Check that had migrated into vfs_rename_dir() can be dropped - we
do the same check in its caller earlier (it's called from vfs_rename()).
BTW, why the fsck vfs_rename_dir() is not static?  We don't use it
anywhere else in the tree and it's not exported, so...

Now, we are left with that merry bunch - vfs_<operation>.  Let's take
the POSIX idiocy to the callers of vfs_rename() and let's move the
check for fs being writable to us into callers of all these guys.

_NOW_ we are done.  Indeed, there are two groups of callers (syscalls
and nfsd) and both know what we are dealing with.  The former have
vfsmount, the latter have export.

Note that passing vfsmount into vfs_...() would be a Wrong Thing(tm) -
they are deliberately fs-local.  I.e. they don't care where (and if)
fs is mounted - they operate below the mount tree level.

Intermezzo analogs are analogous ;-)  We can deal with them in the
same manner.

OK, so far we have shown that per-mountpoint ro/noatime/nodiratime are
doable.  However, the solution as described above is *NOT* going to
be accepted - it sprinkles a lot of crap all over the tree for no
visible reason.  Let's take a look at the resulting picture and see
how it can be cleaned up.

What had actually changed?  We used to have checks for "fs is writable"
on a fairly low level.  The end result has their analogs on earlier
stages - at the point where we have decided that operation will happen
on *this* part of mount tree.

That has an obvious functionality problem - what happens if we decide that
fs is writable and remount it read-only between the check and actual work?
*However*, this is not a new issue.  Current code has exact same problem.
We need to deal with it anyway.

Basically, what's wrong with both current and modified trees is that
we ask "can I write to that sucker now?" and consider the positive
answer as go-ahead.

Theoretically, it could even work - if remount would block until the
transient operation is done or say just say "busy" in all cases when
something is going on.  We even do some checks of that sort.  However,
they deal only with long-term stuff - files being opened for write or
unlinked files kept alive by being open.  Transient stuff is ignored,
so we can very well get fs remounted r/o right after e.g. mkdir()
does all checks and decides to go ahead.

How to fix that?  Well, the obvious way would be to bracket transient
stuff with WILL WRITE/WONT WRITE.  With filesystem being able to say
DO WRITE/DONT WRITE, obviously ;-)

But look, we have already done half of that - we have the opening
brackets.  And that's exactly what our shifted checks are - we are
asking for write access to filesystem, we call a function that assumes
such access and once it returns we are done with the thing.  IOW,
adding the closing brackets is easy now.

And that's what we were missing in the above.  Now we can get sane
semantics for all that stuff.  Why would filesystem be read-only
or read-write?  Well,
	(1) it can be read-only because it refuses to be read-write, period.
E.g. no matter what you do, filesystem on a CD will *not* be writable.  Ever.
Ditto for remote filesystem that is not exported read-write.  Ditto for a
filesystem that doesn't know how to be writable.
	(2) it can be read-only because nobody asked it to be read-write.
	(3) it can be read-only because sysadmin *told* it to stop being
writable.

What happens to these cases if we want per-mountpoint writability?
	(1) doesn't change at all
	(2) becomes "none of the instances are asked to be writable"
	(3) becomes independent from (2)
IOW, we need to distinguish between "make that instance read-only, stop
allowing writes to come via it" and "make fs readonly if it's not busy
writing stuff; do _not_ consider lusers wanting it to be writable an
obstacle, they are welcome to go forth and procreate".

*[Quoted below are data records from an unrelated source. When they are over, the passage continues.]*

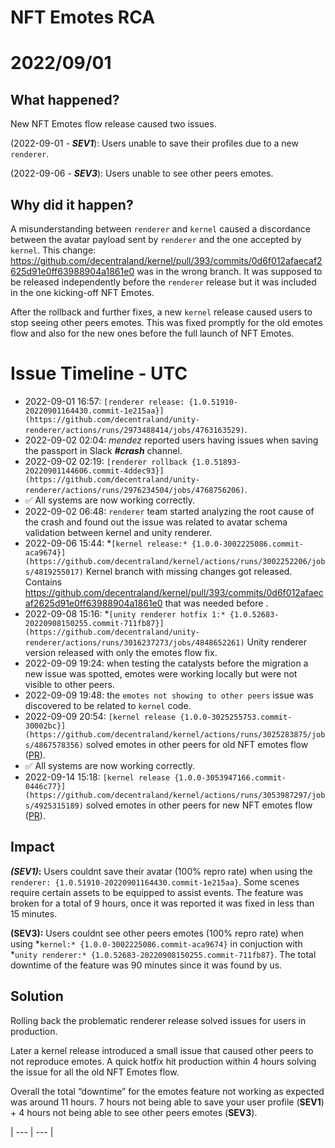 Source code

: # NFT Emotes RCA

# **2022/09/01**

## **What happened?**

New NFT Emotes flow release caused two issues.

(2022-09-01 - ***SEV1***): Users unable to save their profiles due to a new `renderer`.

(2022-09-06 - ***SEV3***): Users unable to see other peers emotes.

## **Why did it happen?**

A misunderstanding between `renderer` and `kernel` caused a discordance between the avatar payload sent by `renderer` and the one accepted by `kernel`. This change: https://github.com/decentraland/kernel/pull/393/commits/0d6f012afaecaf2625d91e0ff63988904a1861e0 was in the wrong branch. It was supposed to be released independently before the `renderer` release but it was included in the one kicking-off NFT Emotes.

After the rollback and further fixes, a new `kernel` release caused users to stop seeing other peers emotes. This was fixed promptly for the old emotes flow and also for the new ones before the full launch of NFT Emotes.

# **Issue Timeline - UTC**

- 2022-09-01 16:57: `[renderer release: {1.0.51910-20220901164430.commit-1e215aa}](https://github.com/decentraland/unity-renderer/actions/runs/2973488414/jobs/4763163529)`.
- 2022-09-02 02:04: *mendez* reported users having issues when saving the passport in Slack ***#crash*** channel.
- 2022-09-02 02:19: `[renderer rollback {1.0.51893-20220901144606.commit-4ddec93}](https://github.com/decentraland/unity-renderer/actions/runs/2976234504/jobs/4768756206)`.
- ✅ All systems are now working correctly.
- 2022-09-02 06:48: `renderer` team started analyzing the root cause of the crash and found out the issue was related to avatar schema validation between kernel and unity renderer.
- 2022-09-06 15:44: *`[kernel release:* {1.0.0-3002225086.commit-aca9674}](https://github.com/decentraland/kernel/actions/runs/3002252206/jobs/4819255017)` Kernel branch with missing changes got released. Contains https://github.com/decentraland/kernel/pull/393/commits/0d6f012afaecaf2625d91e0ff63988904a1861e0 that was needed before .
- 2022-09-08 15:16: *`[unity renderer hotfix 1:* {1.0.52683-20220908150255.commit-711fb87}](https://github.com/decentraland/unity-renderer/actions/runs/3016237273/jobs/4848652261)` Unity renderer version released with only the emotes flow fix.
- 2022-09-09 19:24: when testing the catalysts before the migration a new issue was spotted, emotes were working locally but were not visible to other peers.
- 2022-09-09 19:48: the `emotes not showing to other peers` issue was discovered to be related to `kernel` code.
- 2022-09-09 20:54:  `[kernel release {1.0.0-3025255753.commit-30002bc}](https://github.com/decentraland/kernel/actions/runs/3025283875/jobs/4867578356)`  solved emotes in other peers for old NFT emotes flow ([PR](https://github.com/decentraland/kernel/pull/492)).
- ✅ All systems are now working correctly.
- 2022-09-14 15:18: `[kernel release {1.0.0-3053947166.commit-0446c77}](https://github.com/decentraland/kernel/actions/runs/3053987297/jobs/4925315189)` solved emotes in other peers for new NFT emotes flow ([PR](https://github.com/decentraland/kernel/pull/507)).

## **Impact**

***(SEV1)*:** Users couldnt save their avatar (100% repro rate) when using the `renderer: {1.0.51910-20220901164430.commit-1e215aa}`. Some scenes require certain assets to be equipped to assist events. 
The feature was broken for a total of 9 hours, once it was reported it was fixed in less than 15 minutes.

**(SEV3):** Users couldnt see other peers emotes (100% repro rate) when using *`kernel:* {1.0.0-3002225086.commit-aca9674}` in conjuction with *`unity renderer:* {1.0.52683-20220908150255.commit-711fb87}`. 
The total downtime of the feature was 90 minutes since it was found by us.

## **Solution**

Rolling back the problematic renderer release solved issues for users in production. 

Later a kernel release introduced a small issue that caused other peers to not reproduce emotes. A quick hotfix hit production within 4 hours solving the issue for all the old NFT Emotes flow.

Overall the total “downtime” for the emotes feature not working as expected was around 11 hours. 7 hours not being able to save your user profile (**SEV1**) + 4 hours not being able to see other peers emotes (**SEV3**).

| --- | --- |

And with that distinction we get a very nice semantics, indeed.  Namely,
	* vfsmounts have a "Don't write through me" flag.
	* superblock has a counter for transient write accesses (->s_writes).
	* superblock has a "Sod off, I'm readonly" flag (->s_baldrick).
Requesting a write access checks both flags and bumps ->s_writes.
Saying that write is over decrements ->s_writes.
Requesting a global readonly remount does current checks (for non-transient
writes), checks ->s_writes and if it's 0 - sets ->s_baldrick and initiates
syncing.
Asking to remount read-write asks filesystem if it would agree to reset
aforementioned flag and resets the vfsmount flag if fs does agree.

That's it.  Now, we might actually go further and try to eliminate the
current mess in check for non-transient write access.  It's not even
that hard - there are only two kinds of non-transients.
	1) file can be opened for write.  We have asked for write access
in may_open(); so let's not relinquish it until the final fput().
	2) file can be unlinked but kept open.  Let the filesystem bump
the ->s_writes when the ->i_nlink reaches 0 and have the ->delete_inode()
decrement it when it's done.
That will make the current mess unnecessary - we can just check ->s_writes
and it will tell us if the thing is busy.

Moreover, with that scheme we could even play with "if hadn't been
asked for write access in a while, tell it to go readonly but to be
ready to become read-write as soon as the next request for write access
will be issued" - the policy would be in userland and kernel-side part
wouldn't be hard.  One such scheme would keep a flag that could be reset
by userland if ->s_writes was currently 0 and set whenever we grant
write access; attempt to reset it when it's already reset would do a
"soft" remount - it would tell the fs driver to do usual steps of r/o
remount, but switch back to r/w when write access is requested again.
Userland process would simply try to reset the flag periodically.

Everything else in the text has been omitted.